What you should do
Search the data for the word "file" and copy every line that contains it.

Input records
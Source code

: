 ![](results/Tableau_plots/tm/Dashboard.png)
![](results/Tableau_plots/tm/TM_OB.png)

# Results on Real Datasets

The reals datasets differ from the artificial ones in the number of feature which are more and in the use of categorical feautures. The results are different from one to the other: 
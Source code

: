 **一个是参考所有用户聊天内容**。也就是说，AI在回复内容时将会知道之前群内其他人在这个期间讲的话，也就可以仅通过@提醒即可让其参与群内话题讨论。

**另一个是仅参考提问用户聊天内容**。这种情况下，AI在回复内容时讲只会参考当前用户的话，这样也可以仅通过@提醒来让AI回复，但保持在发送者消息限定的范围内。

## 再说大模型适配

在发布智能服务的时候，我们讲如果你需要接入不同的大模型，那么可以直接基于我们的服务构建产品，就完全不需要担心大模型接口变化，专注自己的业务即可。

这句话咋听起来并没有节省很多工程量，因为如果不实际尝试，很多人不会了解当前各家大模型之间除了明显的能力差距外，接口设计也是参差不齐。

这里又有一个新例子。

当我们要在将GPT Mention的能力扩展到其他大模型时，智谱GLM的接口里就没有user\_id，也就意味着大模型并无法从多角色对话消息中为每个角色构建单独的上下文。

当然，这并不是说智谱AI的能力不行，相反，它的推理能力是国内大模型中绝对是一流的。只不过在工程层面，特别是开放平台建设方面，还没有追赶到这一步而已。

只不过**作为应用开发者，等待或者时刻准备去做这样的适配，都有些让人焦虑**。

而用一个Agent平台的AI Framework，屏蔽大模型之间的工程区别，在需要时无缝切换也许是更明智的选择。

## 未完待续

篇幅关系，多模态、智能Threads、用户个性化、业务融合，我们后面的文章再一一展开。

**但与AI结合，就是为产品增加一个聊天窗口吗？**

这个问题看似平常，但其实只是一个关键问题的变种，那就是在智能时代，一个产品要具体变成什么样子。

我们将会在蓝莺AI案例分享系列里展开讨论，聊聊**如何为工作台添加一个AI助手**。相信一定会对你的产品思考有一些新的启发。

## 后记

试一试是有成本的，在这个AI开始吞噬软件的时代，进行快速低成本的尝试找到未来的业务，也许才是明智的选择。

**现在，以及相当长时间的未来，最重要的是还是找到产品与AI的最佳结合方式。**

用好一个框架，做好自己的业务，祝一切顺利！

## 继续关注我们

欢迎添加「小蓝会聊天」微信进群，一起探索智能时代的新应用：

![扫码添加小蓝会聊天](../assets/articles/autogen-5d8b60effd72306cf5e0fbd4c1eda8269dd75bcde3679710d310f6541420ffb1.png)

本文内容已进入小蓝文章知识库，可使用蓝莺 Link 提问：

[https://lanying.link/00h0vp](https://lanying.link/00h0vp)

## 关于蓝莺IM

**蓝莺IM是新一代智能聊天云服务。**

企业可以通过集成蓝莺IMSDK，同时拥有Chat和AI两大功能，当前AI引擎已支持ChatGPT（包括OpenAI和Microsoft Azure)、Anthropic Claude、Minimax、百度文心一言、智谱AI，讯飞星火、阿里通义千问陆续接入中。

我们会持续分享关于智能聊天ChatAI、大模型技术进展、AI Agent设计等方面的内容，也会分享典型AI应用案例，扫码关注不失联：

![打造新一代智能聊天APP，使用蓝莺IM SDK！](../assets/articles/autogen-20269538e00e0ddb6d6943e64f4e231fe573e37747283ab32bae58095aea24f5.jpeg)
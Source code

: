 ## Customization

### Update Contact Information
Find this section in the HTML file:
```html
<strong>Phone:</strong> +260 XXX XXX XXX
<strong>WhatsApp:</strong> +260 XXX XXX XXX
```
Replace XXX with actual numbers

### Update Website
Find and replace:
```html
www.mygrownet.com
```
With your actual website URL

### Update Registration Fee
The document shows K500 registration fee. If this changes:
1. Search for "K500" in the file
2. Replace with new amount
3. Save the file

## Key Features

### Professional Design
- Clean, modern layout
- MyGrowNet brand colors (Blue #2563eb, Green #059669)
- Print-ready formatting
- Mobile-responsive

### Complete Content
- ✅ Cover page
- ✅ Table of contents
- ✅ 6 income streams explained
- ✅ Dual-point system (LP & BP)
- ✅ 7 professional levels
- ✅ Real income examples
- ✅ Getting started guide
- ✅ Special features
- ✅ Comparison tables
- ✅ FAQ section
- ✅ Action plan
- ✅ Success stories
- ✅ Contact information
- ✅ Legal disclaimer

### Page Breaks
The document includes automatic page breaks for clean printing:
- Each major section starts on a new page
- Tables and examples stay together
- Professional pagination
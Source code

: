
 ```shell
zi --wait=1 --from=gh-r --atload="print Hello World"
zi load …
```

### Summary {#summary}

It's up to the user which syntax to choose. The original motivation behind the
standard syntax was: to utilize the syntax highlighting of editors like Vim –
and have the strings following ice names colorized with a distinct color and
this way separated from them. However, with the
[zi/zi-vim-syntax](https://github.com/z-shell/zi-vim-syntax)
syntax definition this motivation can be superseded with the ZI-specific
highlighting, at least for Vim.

Solution to this problem
Find this section in the HTML file:
1. Search for "K500" in the file
3. Save the file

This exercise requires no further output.